Material provided
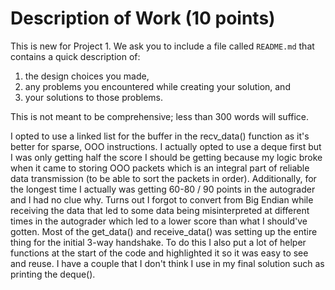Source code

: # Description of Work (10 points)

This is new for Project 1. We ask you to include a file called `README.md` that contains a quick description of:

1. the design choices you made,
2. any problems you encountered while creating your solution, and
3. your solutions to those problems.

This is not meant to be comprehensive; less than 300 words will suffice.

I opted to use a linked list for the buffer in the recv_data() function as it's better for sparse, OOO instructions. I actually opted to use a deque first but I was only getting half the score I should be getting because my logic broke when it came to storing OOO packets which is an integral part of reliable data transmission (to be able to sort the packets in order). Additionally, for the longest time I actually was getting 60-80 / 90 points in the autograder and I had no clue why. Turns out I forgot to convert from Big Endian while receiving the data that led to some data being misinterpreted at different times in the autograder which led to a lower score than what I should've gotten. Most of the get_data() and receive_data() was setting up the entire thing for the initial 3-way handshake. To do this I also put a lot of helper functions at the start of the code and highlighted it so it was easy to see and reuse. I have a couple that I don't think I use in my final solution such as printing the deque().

---

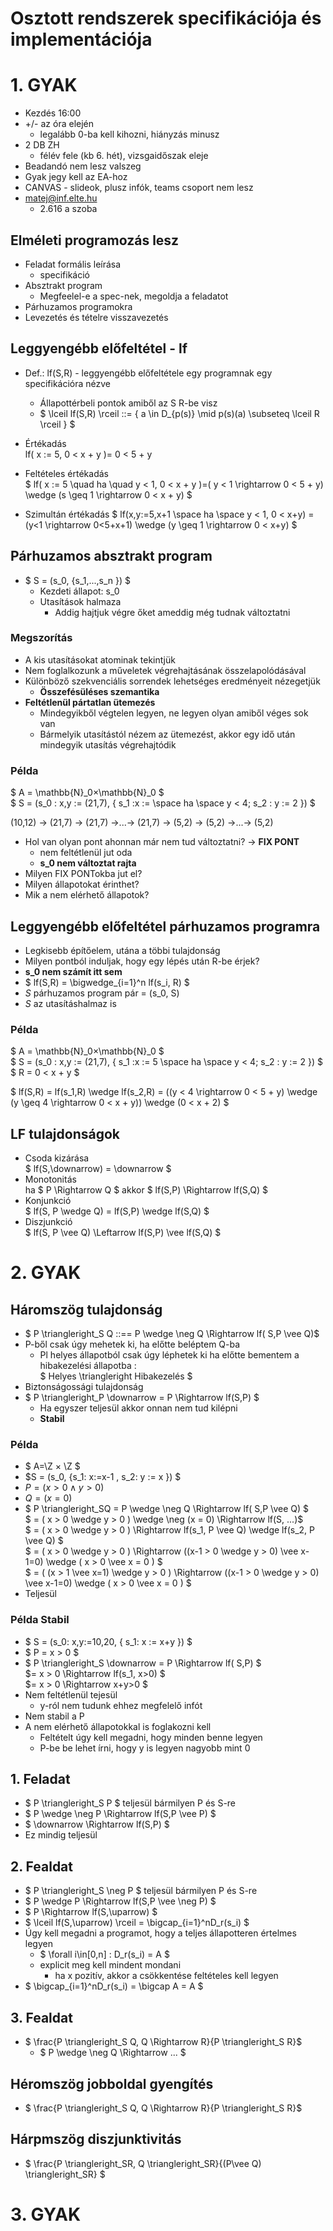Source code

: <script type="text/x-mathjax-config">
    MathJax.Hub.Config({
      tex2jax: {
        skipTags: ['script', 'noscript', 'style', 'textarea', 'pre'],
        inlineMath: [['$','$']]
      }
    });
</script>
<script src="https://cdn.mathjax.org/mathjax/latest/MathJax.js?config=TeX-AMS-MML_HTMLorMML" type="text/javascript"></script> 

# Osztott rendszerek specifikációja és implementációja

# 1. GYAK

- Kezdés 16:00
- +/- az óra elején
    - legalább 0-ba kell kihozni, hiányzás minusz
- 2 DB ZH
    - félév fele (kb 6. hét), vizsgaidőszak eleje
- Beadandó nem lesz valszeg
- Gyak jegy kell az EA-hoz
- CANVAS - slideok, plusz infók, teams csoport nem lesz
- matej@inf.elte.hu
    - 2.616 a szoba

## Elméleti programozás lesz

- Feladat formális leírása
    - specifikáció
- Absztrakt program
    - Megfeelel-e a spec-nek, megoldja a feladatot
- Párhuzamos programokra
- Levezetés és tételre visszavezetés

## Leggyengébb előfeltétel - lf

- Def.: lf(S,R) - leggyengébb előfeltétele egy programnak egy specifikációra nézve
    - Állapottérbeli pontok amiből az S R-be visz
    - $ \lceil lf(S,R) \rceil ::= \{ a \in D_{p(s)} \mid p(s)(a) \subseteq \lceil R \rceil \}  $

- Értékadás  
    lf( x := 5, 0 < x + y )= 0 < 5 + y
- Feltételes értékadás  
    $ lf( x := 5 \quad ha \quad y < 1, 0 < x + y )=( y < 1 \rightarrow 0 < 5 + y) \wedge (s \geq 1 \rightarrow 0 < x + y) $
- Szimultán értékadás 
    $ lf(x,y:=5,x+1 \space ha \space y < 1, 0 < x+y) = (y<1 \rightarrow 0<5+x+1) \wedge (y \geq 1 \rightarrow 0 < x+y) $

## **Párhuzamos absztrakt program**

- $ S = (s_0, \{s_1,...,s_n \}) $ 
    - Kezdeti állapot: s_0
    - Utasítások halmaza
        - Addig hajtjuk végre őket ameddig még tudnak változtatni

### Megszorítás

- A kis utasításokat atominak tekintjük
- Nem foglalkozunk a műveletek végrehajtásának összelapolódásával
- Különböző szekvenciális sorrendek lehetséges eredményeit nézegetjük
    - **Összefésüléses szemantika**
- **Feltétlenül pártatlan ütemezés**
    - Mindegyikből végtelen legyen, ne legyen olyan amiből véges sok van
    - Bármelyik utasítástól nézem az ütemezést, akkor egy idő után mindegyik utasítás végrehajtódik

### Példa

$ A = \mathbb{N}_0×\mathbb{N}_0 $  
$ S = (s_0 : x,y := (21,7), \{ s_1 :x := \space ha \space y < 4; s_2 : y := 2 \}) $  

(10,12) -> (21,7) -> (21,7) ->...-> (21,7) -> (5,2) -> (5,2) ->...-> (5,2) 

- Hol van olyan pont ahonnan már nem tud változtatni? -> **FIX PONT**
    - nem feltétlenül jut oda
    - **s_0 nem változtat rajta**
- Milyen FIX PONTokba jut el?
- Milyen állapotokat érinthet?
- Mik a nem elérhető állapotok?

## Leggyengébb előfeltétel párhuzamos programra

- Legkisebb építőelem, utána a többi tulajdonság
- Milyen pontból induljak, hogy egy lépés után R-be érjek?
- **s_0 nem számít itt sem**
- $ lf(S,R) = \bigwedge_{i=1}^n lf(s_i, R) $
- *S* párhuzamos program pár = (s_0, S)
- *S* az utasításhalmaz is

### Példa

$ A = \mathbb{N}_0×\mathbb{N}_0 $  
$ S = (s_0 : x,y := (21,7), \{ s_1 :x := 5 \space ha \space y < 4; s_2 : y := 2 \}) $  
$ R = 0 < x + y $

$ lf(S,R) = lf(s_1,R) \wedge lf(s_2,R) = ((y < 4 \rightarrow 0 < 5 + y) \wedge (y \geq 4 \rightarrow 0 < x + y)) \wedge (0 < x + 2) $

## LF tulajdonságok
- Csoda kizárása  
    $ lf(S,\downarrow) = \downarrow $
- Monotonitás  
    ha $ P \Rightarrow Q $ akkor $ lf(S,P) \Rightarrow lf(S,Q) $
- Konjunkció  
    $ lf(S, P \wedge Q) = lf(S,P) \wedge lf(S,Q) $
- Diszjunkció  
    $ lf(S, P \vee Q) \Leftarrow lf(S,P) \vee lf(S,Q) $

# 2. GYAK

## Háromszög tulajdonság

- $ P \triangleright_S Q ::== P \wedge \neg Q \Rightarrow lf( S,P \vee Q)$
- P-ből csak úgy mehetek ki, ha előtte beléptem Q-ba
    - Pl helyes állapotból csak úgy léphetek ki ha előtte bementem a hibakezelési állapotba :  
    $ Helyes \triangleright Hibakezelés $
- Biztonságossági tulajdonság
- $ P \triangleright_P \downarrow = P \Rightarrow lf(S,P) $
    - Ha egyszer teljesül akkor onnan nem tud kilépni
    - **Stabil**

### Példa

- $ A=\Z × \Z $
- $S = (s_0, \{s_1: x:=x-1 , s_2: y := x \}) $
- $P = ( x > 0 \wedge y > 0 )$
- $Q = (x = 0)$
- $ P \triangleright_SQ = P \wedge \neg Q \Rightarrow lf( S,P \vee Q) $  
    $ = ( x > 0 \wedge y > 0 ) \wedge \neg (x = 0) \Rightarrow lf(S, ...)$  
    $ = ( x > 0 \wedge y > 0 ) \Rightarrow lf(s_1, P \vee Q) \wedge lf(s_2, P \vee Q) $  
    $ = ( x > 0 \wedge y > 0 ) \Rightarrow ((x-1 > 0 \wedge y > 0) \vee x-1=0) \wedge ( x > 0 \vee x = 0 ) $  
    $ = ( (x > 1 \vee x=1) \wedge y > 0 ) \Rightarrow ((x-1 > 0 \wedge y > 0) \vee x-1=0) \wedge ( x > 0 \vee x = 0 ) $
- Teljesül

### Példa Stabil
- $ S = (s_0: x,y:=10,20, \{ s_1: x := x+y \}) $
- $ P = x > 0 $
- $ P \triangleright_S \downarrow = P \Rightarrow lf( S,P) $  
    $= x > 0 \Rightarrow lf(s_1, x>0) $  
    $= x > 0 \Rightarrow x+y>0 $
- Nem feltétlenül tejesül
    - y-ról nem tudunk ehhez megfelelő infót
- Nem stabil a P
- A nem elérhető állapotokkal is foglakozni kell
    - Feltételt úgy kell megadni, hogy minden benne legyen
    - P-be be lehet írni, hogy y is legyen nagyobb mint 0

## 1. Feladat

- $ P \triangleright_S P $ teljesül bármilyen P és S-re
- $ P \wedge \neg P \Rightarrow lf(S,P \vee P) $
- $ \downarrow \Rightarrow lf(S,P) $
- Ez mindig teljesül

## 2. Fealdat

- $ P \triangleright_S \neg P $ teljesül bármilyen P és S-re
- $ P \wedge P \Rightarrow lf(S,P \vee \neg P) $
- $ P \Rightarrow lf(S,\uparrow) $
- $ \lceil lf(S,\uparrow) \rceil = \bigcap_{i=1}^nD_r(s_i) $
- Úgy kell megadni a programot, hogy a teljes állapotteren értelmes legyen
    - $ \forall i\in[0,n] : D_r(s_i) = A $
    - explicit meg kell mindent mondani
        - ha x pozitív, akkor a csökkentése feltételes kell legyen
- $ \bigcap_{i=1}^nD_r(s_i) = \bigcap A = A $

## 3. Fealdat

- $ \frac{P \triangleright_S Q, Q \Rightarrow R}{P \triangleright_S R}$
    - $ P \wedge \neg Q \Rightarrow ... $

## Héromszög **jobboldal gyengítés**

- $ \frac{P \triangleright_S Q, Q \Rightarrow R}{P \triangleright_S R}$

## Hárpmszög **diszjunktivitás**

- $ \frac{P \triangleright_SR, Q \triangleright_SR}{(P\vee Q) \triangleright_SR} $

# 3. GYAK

What this task involves
Report, as a bare number, how many lines above contain the string "akkor".

Finished task
4